Reputation: 21
so the situation is I got a dataframe [A, B, C, D], when A B both column are not nan(A cannot be nan) don't remove anything, but when we have some combination of [A,B], still got another row that A is not null, B is null. then need to remove such row. Another situation is when we don't have any AB combination, we only got one row that A is not null, but B is null, at this time, cannot remove duplicate.
e.g.
A B C D
[Tom, Jane, cat, dog],
[Tom, Zack, monkey, sheep],
[Tom, Nan, fish, dolphine]
so in this case the first and second column shouldn't be removed, but the third column because Tom(in column A already exist) and in column B the value is Nan, so the third column should be removed.
Another situation is
A B C D
[Jack, Nan, fish, dolphine]
in the whole dataframe, we only have one row that the value in column A is Jack, so no matter B is nan or not, we don't remove this column.
Upvotes: 1
Views: 1019
Reputation: 121
Just a slight edit to @Brennan's excellent answer, for some reason for me this
(row[nan_col] is np.nan)
did not work, since it was not picking up NaN values?
I had to use
(pandas.isnull(row[nan_col]))
so the solution became
df = df[df.apply(lambda row:
not((pandas.isnull(row[nan_col]))
&
(len(df[df['A'] == row[dup_col]]) > 1)
), axis=1)]
Upvotes: 0
Reputation: 514
You can achieve your desired result using one line:
df = df[df.apply(lambda row: not((row['B'] is np.nan) & (len(df[df['A'] == row[dup_col]]) > 1)), axis=1)]

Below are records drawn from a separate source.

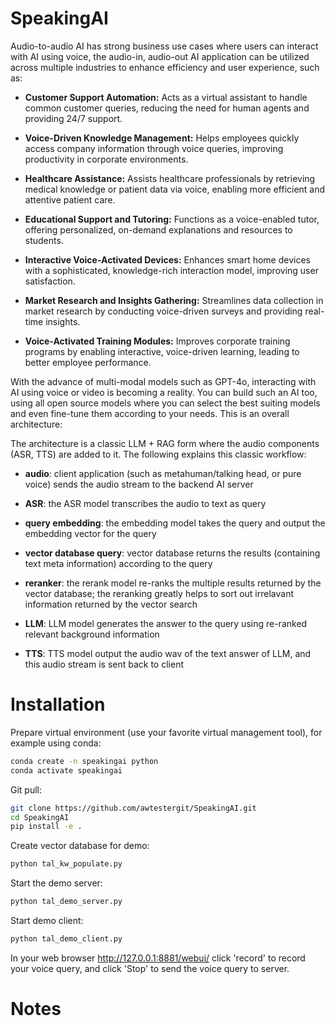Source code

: # SpeakingAI
Audio-to-audio AI has strong business use cases where users can interact with AI using voice, the audio-in, audio-out AI application can be utilized across multiple industries to enhance efficiency and user experience, such as:

- **Customer Support Automation:** Acts as a virtual assistant to handle common customer queries, reducing the need for human agents and providing 24/7 support.

- **Voice-Driven Knowledge Management:** Helps employees quickly access company information through voice queries, improving productivity in corporate environments.

- **Healthcare Assistance:** Assists healthcare professionals by retrieving medical knowledge or patient data via voice, enabling more efficient and attentive patient care.

- **Educational Support and Tutoring:** Functions as a voice-enabled tutor, offering personalized, on-demand explanations and resources to students.

- **Interactive Voice-Activated Devices:** Enhances smart home devices with a sophisticated, knowledge-rich interaction model, improving user satisfaction.

- **Market Research and Insights Gathering:** Streamlines data collection in market research by conducting voice-driven surveys and providing real-time insights.

- **Voice-Activated Training Modules:** Improves corporate training programs by enabling interactive, voice-driven learning, leading to better employee performance.

With the advance of multi-modal models such as GPT-4o, interacting with AI using voice or video is becoming a reality. You can build such an AI too, using all open source models where you can select the best suiting models and even fine-tune them according to your needs. This is an overall architecture:

The architecture is a classic LLM + RAG form where the audio components (ASR, TTS) are added to it. The following explains this classic workflow:

- **audio**: client application (such as metahuman/talking head, or pure voice) sends the audio stream to the backend AI server

- **ASR**: the ASR model transcribes the audio to text as query

- **query embedding**: the embedding model takes the query and output the embedding vector for the query

- **vector database query**: vector database returns the results (containing text meta information) according to the query

- **reranker**: the rerank model re-ranks the multiple results returned by the vector database; the reranking greatly helps to sort out irrelavant information returned by the vector search

- **LLM**: LLM model generates the answer to the query using re-ranked relevant background information

- **TTS**: TTS model output the audio wav of the text answer of LLM, and this audio stream is sent back to client

# Installation
Prepare virtual environment (use your favorite virtual management tool), for example using conda:
```bash
conda create -n speakingai python
conda activate speakingai
```

Git pull:
```bash
git clone https://github.com/awtestergit/SpeakingAI.git
cd SpeakingAI
pip install -e .
```

Create vector database for demo:
```bash
python tal_kw_populate.py
```

Start the demo server:
```bash
python tal_demo_server.py
```
Start demo client:
```bash
python tal_demo_client.py
```

In your web browser
http://127.0.0.1:8881/webui/
click 'record' to record your voice query, and click 'Stop' to send the voice query to server.

# Notes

The solution here is to use df.apply()
in conjunction with python's lambda
function.
import pandas as pd
import numpy as np
data = {
'A':['Tom', 'Tom', 'Tom','Jack'],
'B':['Jane', 'Zack', np.nan,np.nan],
'C':['Jane', 'Bear' , 'Cat','Bear'],
'D':['Jane', 'Bear' , 'Cat','Bear'],
}
# Create the data frame
df = pd.DataFrame(data)
# Set columns to check for duplicate and np.nan
dup_col = 'A'
nan_col = 'B'
# Print df before filter
print(df.head())
A B C D
0 Tom Jane Jane Jane
1 Tom Zack Bear Bear
2 Tom NaN Cat Cat
3 Jack NaN Bear Bear
Use df.apply
to apply a function to the along the axis, specifying axis=1
to apply the function to each row.
I broke this into multiple lines to make it easier to follow, but it can really be done on one line.
df = df[
df.apply(lambda row:
not(
(row[nan_col] is np.nan) & (len(df[df[dup_col] == row[dup_col]]) > 1)
), axis=1)
]
# Print after filter
print(df.head())
A B C D
0 Tom Jane Jane Jane
1 Tom Zack Bear Bear
3 Jack NaN Bear Bear
Upvotes: 1
Reputation: 379
this is the solution I found:
is_na = df['B'].isna() #This transformation (NaN -> True/False) is necessary to count
new_df = df[is_na].filter(['A'])
new_df['B'] = is_na #new_df has column A and column B with Trues and Falses
counting_nans = new_df.groupby('A')['B'].count()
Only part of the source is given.